Syrian Kurds snub outlawed PKK, reach out to Turkey
The Syrian Democratic Forces [SDF] released an online statement on Tuesday saying that it was not a part of the Kurdistan Workers Party [PKK], after Syrian Kurds were snubbed from planned peace talks.
"The SDF stresses that we are not a part of the PKK, as has been claimed by some regional powers," the statement read.
"We are in fact an integral part of the land and people of Syria that has made great sacrifices and shed blood next to various Syrian factions to free our people from filthy Islamic State group terrorists," it said.
The statement added that it looks forward to building relations with all neighbouring countries, including Turkey, based on principles of mutual respect.
The Kurdish-Arab alliance has been battling since November 5 to retake Raqqa, the main IS bastion in Syria and the group's self-declared capital.
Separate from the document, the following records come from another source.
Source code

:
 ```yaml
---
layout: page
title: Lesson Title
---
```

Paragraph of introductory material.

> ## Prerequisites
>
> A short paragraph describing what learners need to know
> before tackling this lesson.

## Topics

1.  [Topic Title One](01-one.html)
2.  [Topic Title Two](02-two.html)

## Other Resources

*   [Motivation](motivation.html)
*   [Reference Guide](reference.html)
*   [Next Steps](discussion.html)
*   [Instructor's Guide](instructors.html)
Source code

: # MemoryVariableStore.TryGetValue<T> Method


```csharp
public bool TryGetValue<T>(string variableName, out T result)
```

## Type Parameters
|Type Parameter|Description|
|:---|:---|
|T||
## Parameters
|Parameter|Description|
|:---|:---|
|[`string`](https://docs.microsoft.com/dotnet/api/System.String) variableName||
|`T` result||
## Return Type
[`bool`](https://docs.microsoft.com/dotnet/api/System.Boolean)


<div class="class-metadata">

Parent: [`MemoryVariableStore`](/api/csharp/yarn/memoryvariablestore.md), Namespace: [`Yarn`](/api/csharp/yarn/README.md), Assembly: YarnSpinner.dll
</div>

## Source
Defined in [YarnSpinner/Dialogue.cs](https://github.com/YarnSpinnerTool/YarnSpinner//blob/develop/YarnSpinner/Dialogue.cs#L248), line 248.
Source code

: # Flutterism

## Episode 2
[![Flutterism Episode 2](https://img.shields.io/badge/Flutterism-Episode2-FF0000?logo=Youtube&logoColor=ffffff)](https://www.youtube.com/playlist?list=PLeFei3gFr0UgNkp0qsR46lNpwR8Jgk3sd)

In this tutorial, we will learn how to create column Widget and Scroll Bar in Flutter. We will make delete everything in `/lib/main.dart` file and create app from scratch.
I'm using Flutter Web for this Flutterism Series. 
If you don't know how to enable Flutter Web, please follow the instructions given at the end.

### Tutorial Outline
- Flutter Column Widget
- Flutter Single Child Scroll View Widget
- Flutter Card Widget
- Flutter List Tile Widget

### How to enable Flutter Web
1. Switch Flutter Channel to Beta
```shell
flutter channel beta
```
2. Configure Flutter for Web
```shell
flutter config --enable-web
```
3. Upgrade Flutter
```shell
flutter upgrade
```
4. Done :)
The SDF said it would continue to work with the US-led coalition to "rid the world of this common threat to the values of the civilised world" and fight "until the end in Raqqa".
The SDF is a close ally of the Kurdish Democratic Union Party [PYD] and its armed wing, the Kurdish Peoples' Protection Units [YPG], which have been Western allies in the Syrian war but are hated by Turkey.
Turkish President Recep Tayyip Erdogan calls the PYD a "terror group" for its links to the PKK Kurdish separatist group in Turkey and has blasted the US for working with the group on the ground in Syria.
The PKK is also proscribed as a terrorist organisation by the European Union and the US.
Turkish troops entered northern Syria on August 24 in support of pro-Ankara Syrian rebels, with the aim of ousting IS as well as the SDF/YPG from the border area.
The operation has halted the westward advance of the Kurds.
Syrian Kurds have not been invited to the Turkish-Russian brokered talks on the political future of Syria due to take place this month in Kazakhstan.
In March, Syrian Kurds unilaterally proclaimed the creation of a federal region grouping the territories they control in northern Syria.
However, the Turkish ground offensive dubbed "Euphrates Shield" along the border in Syria has put an end to Kurdish hopes of unifying the territories they control.